Of course there is far more to this story than what appears upon first reading. This incident teaches that God does not give up easily whenever He is rebuffed. He calls back, again. Just as God came to Jonah, and then came back and recalled him; so He continues to pursue us. God is like the persistent suitor who keeps on seeking a response from us and will never give up. He will never quit calling out to us, aboard a ship sailing to a place out of His range; for indeed, nothing is out of His range. Jonah learned that God is omnipresent and inescapable. Of course, we all know folks who have continued to run from Him

My parents had a dear friend who had been called to preach as a teenager. He was just the type of candidate that you would go after, if you were God. I knew him when he was in his forties and he was still good looking and personable. He was a sharp dresser and had a way with words and with people. Yet, there was an obvious sadness about him whenever I saw him with my parents, because they knew that he had missed his calling.

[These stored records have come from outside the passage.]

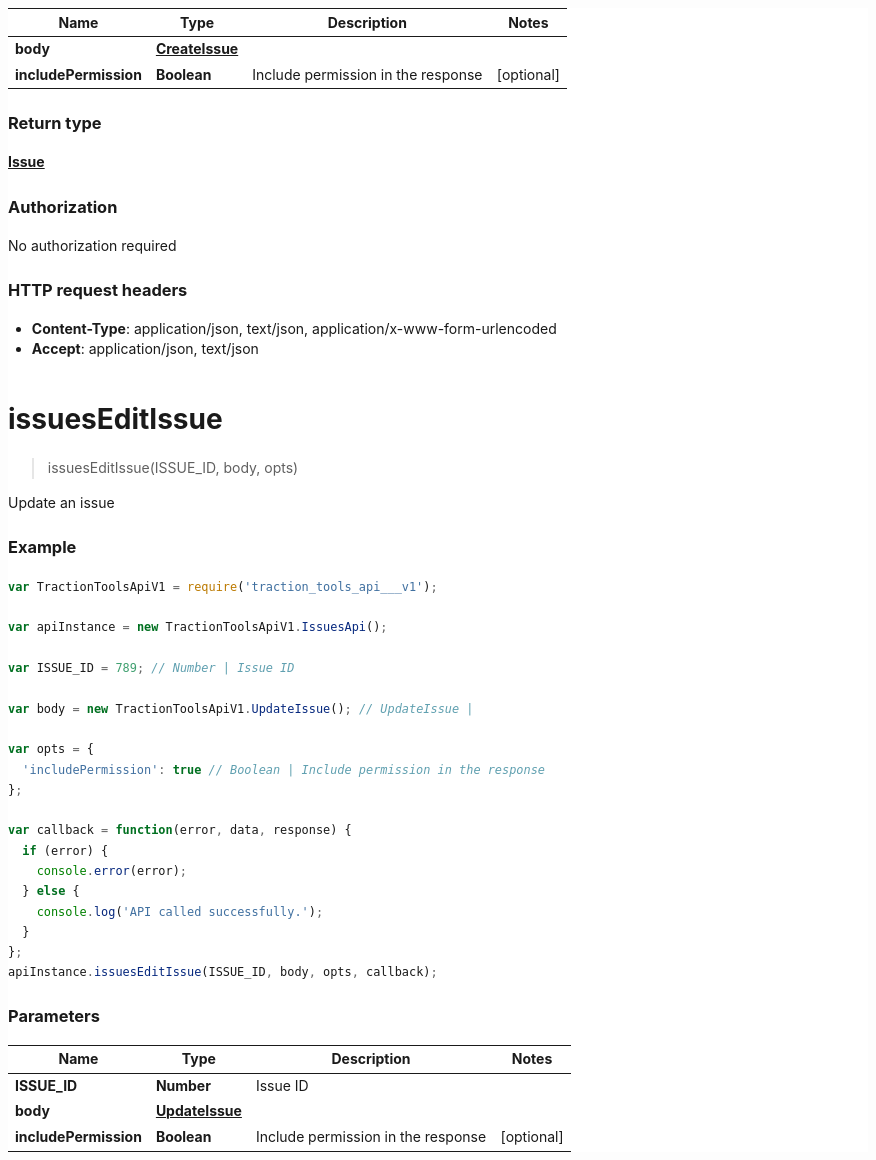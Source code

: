 Name | Type | Description  | Notes
------------- | ------------- | ------------- | -------------
 **body** | [**CreateIssue**](CreateIssue.md)|  | 
 **includePermission** | **Boolean**| Include permission in the response | [optional] 

### Return type

[**Issue**](Issue.md)

### Authorization

No authorization required

### HTTP request headers

 - **Content-Type**: application/json, text/json, application/x-www-form-urlencoded
 - **Accept**: application/json, text/json

<a name="issuesEditIssue"></a>
# **issuesEditIssue**
> issuesEditIssue(ISSUE_ID, body, opts)

Update an issue

### Example
```javascript
var TractionToolsApiV1 = require('traction_tools_api___v1');

var apiInstance = new TractionToolsApiV1.IssuesApi();

var ISSUE_ID = 789; // Number | Issue ID

var body = new TractionToolsApiV1.UpdateIssue(); // UpdateIssue | 

var opts = { 
  'includePermission': true // Boolean | Include permission in the response
};

var callback = function(error, data, response) {
  if (error) {
    console.error(error);
  } else {
    console.log('API called successfully.');
  }
};
apiInstance.issuesEditIssue(ISSUE_ID, body, opts, callback);
```

### Parameters

Name | Type | Description  | Notes
------------- | ------------- | ------------- | -------------
 **ISSUE_ID** | **Number**| Issue ID | 
 **body** | [**UpdateIssue**](UpdateIssue.md)|  | 
 **includePermission** | **Boolean**| Include permission in the response | [optional]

Although he had made well in the used car business there was a despondency about him that reflected his inward heartache. However, he did teach me the lifelong lesson that a person may run but can never hide from God's call. Jonah learned that lesson the hard was as he lay on a sandy beach all sticky, blenched and cowered. He became a preacher, if reluctantly. He did finally proclaim God's message to the sinful city of Nineveh and was amazed that they repented, in mass. Jonah was probably the only person that could have delivered that message so effectively

I also learned from my experiences around preachers and visiting evangelists in the parsonage that it is God's plan for the redemption of the world to accomplish His task through preachers. They were sometimes a motley crew: some handsome and some bent, some self assured and others bent. Some with natural gifts of oration and others somewhat halting. But the common denominator was that they had all been called by God to preach; and preach with power they did. I came up with a great respect for the preacher and it wrought my salvation. Yet, there are some folks, to use an idiomatic southern expression, "Who ain't got no respect for a preacher." And the sad part about that is that it seems to gives them a way to shut out the gospel. Parents who train their children to not respect the preacher are essentially cutting them off from the means of salvation. I say that not in defense of myself as a preacher, but because this is the means of grace.

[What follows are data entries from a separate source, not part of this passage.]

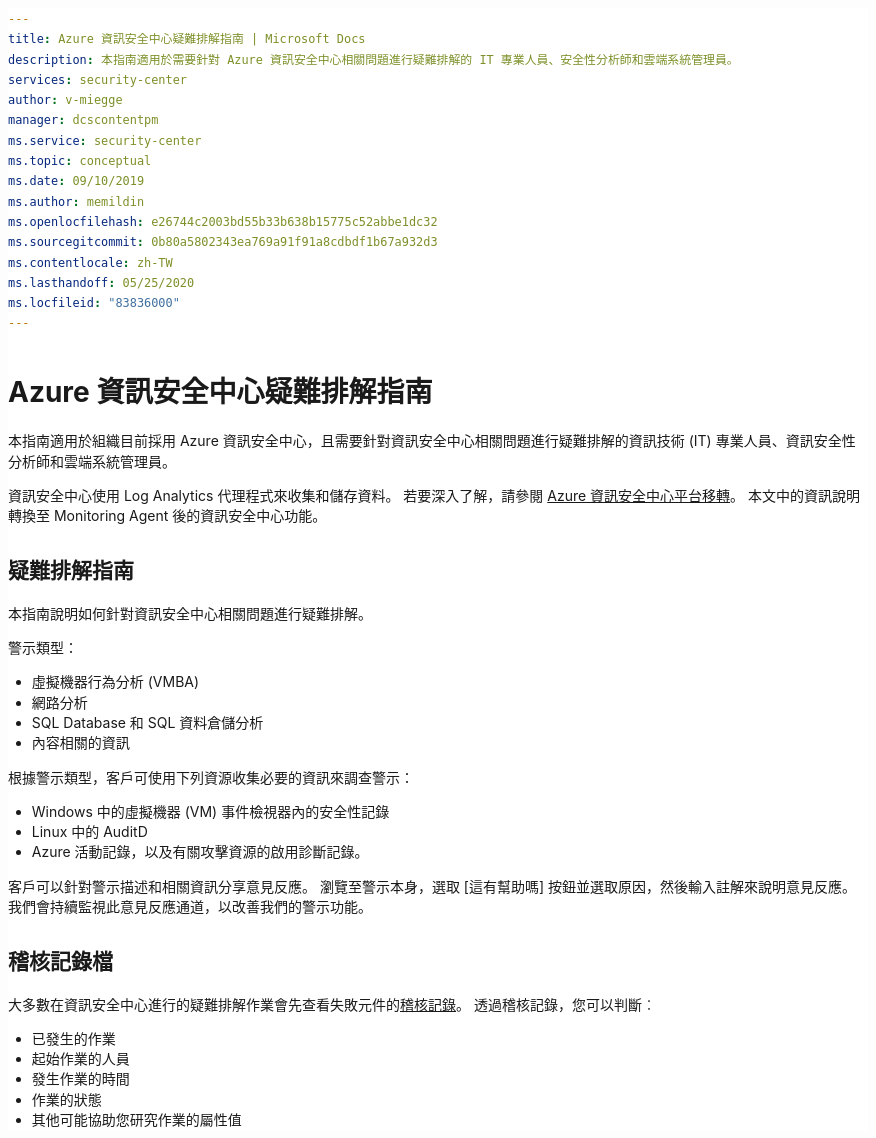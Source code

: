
 ```yaml
---
title: Azure 資訊安全中心疑難排解指南 | Microsoft Docs
description: 本指南適用於需要針對 Azure 資訊安全中心相關問題進行疑難排解的 IT 專業人員、安全性分析師和雲端系統管理員。
services: security-center
author: v-miegge
manager: dcscontentpm
ms.service: security-center
ms.topic: conceptual
ms.date: 09/10/2019
ms.author: memildin
ms.openlocfilehash: e26744c2003bd55b33b638b15775c52abbe1dc32
ms.sourcegitcommit: 0b80a5802343ea769a91f91a8cdbdf1b67a932d3
ms.contentlocale: zh-TW
ms.lasthandoff: 05/25/2020
ms.locfileid: "83836000"
---
```

# <a name="azure-security-center-troubleshooting-guide"></a>Azure 資訊安全中心疑難排解指南

本指南適用於組織目前採用 Azure 資訊安全中心，且需要針對資訊安全中心相關問題進行疑難排解的資訊技術 (IT) 專業人員、資訊安全性分析師和雲端系統管理員。

資訊安全中心使用 Log Analytics 代理程式來收集和儲存資料。 若要深入了解，請參閱 [Azure 資訊安全中心平台移轉](security-center-platform-migration.md)。 本文中的資訊說明轉換至 Monitoring Agent 後的資訊安全中心功能。

## <a name="troubleshooting-guide"></a>疑難排解指南

本指南說明如何針對資訊安全中心相關問題進行疑難排解。

警示類型：

* 虛擬機器行為分析 (VMBA)
* 網路分析
* SQL Database 和 SQL 資料倉儲分析
* 內容相關的資訊

根據警示類型，客戶可使用下列資源收集必要的資訊來調查警示：

* Windows 中的虛擬機器 (VM) 事件檢視器內的安全性記錄
* Linux 中的 AuditD
* Azure 活動記錄，以及有關攻擊資源的啟用診斷記錄。

客戶可以針對警示描述和相關資訊分享意見反應。 瀏覽至警示本身，選取 [這有幫助嗎] 按鈕並選取原因，然後輸入註解來說明意見反應。 我們會持續監視此意見反應通道，以改善我們的警示功能。

## <a name="audit-log"></a>稽核記錄檔

大多數在資訊安全中心進行的疑難排解作業會先查看失敗元件的[稽核記錄](../azure-monitor/platform/platform-logs-overview.md)。 透過稽核記錄，您可以判斷︰

* 已發生的作業
* 起始作業的人員
* 發生作業的時間
* 作業的狀態
* 其他可能協助您研究作業的屬性值
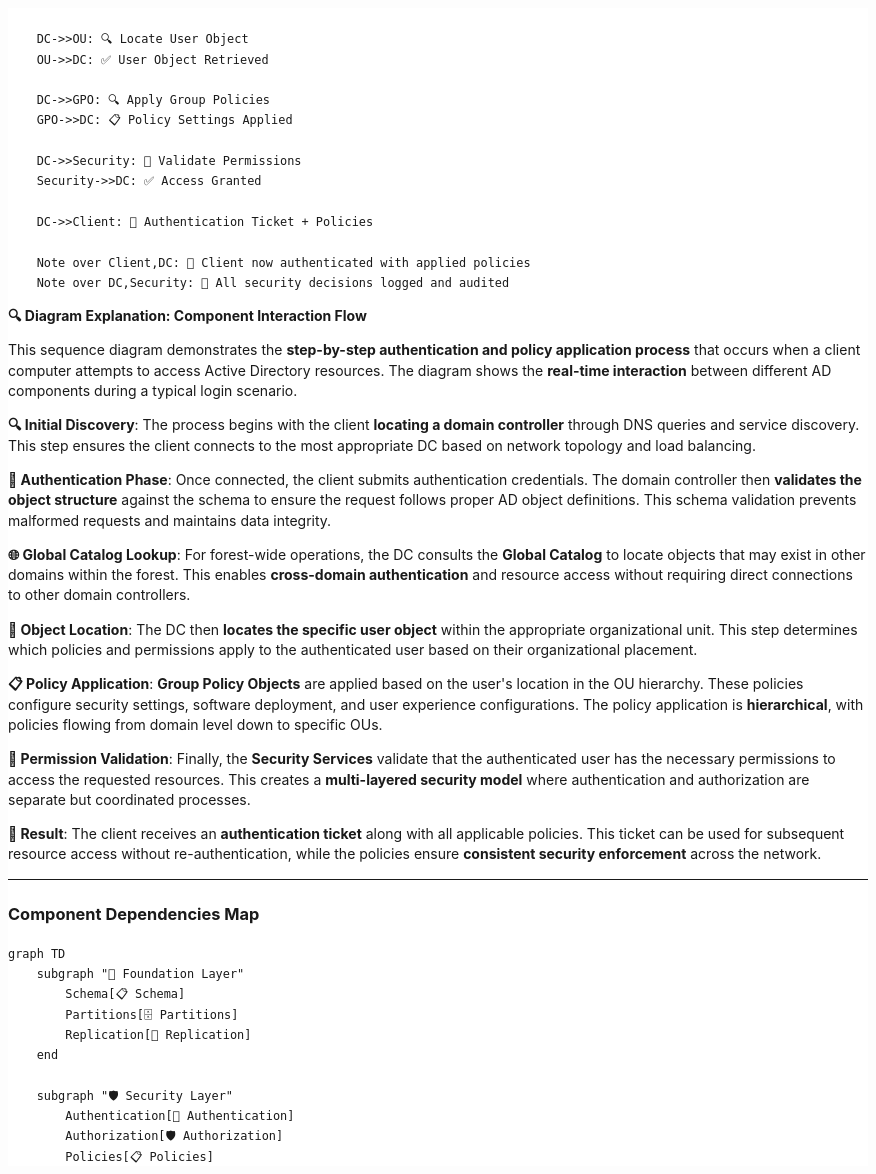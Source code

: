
 ```mermaid
    
    DC->>OU: 🔍 Locate User Object
    OU->>DC: ✅ User Object Retrieved
    
    DC->>GPO: 🔍 Apply Group Policies
    GPO->>DC: 📋 Policy Settings Applied
    
    DC->>Security: 🔐 Validate Permissions
    Security->>DC: ✅ Access Granted
    
    DC->>Client: 🎫 Authentication Ticket + Policies
    
    Note over Client,DC: 🔐 Client now authenticated with applied policies
    Note over DC,Security: 🔄 All security decisions logged and audited
```

**🔍 Diagram Explanation: Component Interaction Flow**

This sequence diagram demonstrates the **step-by-step authentication and policy application process** that occurs when a client computer attempts to access Active Directory resources. The diagram shows the **real-time interaction** between different AD components during a typical login scenario.

**🔍 Initial Discovery**: The process begins with the client **locating a domain controller** through DNS queries and service discovery. This step ensures the client connects to the most appropriate DC based on network topology and load balancing.

**🔐 Authentication Phase**: Once connected, the client submits authentication credentials. The domain controller then **validates the object structure** against the schema to ensure the request follows proper AD object definitions. This schema validation prevents malformed requests and maintains data integrity.

**🌐 Global Catalog Lookup**: For forest-wide operations, the DC consults the **Global Catalog** to locate objects that may exist in other domains within the forest. This enables **cross-domain authentication** and resource access without requiring direct connections to other domain controllers.

**🏢 Object Location**: The DC then **locates the specific user object** within the appropriate organizational unit. This step determines which policies and permissions apply to the authenticated user based on their organizational placement.

**📋 Policy Application**: **Group Policy Objects** are applied based on the user's location in the OU hierarchy. These policies configure security settings, software deployment, and user experience configurations. The policy application is **hierarchical**, with policies flowing from domain level down to specific OUs.

**🔐 Permission Validation**: Finally, the **Security Services** validate that the authenticated user has the necessary permissions to access the requested resources. This creates a **multi-layered security model** where authentication and authorization are separate but coordinated processes.

**🎫 Result**: The client receives an **authentication ticket** along with all applicable policies. This ticket can be used for subsequent resource access without re-authentication, while the policies ensure **consistent security enforcement** across the network.

---

### **Component Dependencies Map**
```mermaid
graph TD
    subgraph "🔧 Foundation Layer"
        Schema[📋 Schema]
        Partitions[🗄️ Partitions]
        Replication[🔄 Replication]
    end
    
    subgraph "🛡️ Security Layer"
        Authentication[🔐 Authentication]
        Authorization[🛡️ Authorization]
        Policies[📋 Policies]
```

Preaching was an effective means of crying out to the sacred souls at Nineveh. Preaching has been the instrument behind every great Revival throughout Christian history. John Wesley, John Calvin and John Knox were all faithful preachers of the gospel and were all persecuted for it. One of the practical skills of the early Methodist Circuit Riders was the art of "standing down the mob."

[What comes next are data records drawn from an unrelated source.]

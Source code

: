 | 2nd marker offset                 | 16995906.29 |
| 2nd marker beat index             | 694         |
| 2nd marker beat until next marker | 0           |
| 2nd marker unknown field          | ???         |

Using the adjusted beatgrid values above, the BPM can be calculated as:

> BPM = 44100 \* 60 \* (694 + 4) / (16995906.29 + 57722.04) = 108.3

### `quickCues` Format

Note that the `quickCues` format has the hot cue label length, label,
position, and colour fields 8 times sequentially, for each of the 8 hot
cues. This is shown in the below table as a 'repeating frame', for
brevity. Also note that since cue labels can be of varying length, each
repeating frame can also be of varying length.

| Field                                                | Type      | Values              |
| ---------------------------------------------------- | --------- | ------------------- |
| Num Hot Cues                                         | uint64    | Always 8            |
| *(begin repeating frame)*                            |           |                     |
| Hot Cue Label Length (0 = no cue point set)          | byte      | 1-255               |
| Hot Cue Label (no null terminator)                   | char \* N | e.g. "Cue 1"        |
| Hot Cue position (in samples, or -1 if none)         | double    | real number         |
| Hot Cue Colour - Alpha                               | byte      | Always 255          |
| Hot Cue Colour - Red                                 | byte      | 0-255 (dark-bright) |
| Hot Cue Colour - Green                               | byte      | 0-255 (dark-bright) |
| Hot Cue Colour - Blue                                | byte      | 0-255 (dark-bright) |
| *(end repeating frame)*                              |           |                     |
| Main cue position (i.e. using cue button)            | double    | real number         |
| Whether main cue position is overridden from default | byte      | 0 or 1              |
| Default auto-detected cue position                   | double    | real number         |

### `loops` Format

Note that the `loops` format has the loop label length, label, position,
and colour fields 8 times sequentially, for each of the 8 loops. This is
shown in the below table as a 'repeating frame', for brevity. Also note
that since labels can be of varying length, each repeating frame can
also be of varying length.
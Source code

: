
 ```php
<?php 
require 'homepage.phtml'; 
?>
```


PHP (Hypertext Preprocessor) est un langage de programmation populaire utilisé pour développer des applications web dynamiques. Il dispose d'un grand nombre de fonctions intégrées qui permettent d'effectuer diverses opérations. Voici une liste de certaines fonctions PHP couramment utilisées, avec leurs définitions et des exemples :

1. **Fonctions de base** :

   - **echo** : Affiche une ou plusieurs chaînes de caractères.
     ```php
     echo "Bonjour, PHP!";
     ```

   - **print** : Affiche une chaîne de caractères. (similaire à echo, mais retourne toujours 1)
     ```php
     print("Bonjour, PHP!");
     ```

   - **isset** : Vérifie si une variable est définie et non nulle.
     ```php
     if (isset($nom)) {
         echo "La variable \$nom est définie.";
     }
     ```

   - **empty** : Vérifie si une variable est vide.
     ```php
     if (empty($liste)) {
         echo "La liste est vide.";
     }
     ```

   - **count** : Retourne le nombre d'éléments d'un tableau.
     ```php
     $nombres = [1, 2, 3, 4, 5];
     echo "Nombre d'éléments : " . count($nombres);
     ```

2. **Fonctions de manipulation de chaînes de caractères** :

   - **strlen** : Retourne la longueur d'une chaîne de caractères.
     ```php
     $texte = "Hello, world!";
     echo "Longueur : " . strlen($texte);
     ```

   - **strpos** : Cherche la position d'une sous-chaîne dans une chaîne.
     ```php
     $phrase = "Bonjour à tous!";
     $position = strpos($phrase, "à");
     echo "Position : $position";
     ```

Jonah brought his persecution upon himself by his resentful attitude toward the repentant Ninevites. Their positive response to God's call stands in contrast to the stubbornness of the people of Israel. But Jonah sat down and pouted. But God showed mercy to the Ninevites

And that is the end of the story. We are not told if Jonah lived a long and happy life, but we suspect that he died a dejected and grumpy old man. Mad at the world, angry at God, because he forgave Israel's hated enemies and used Jonah as His means of extending forgiveness. God had used him for a great purpose but Jonah refused God's last call. We might say that Jonah hung up on God.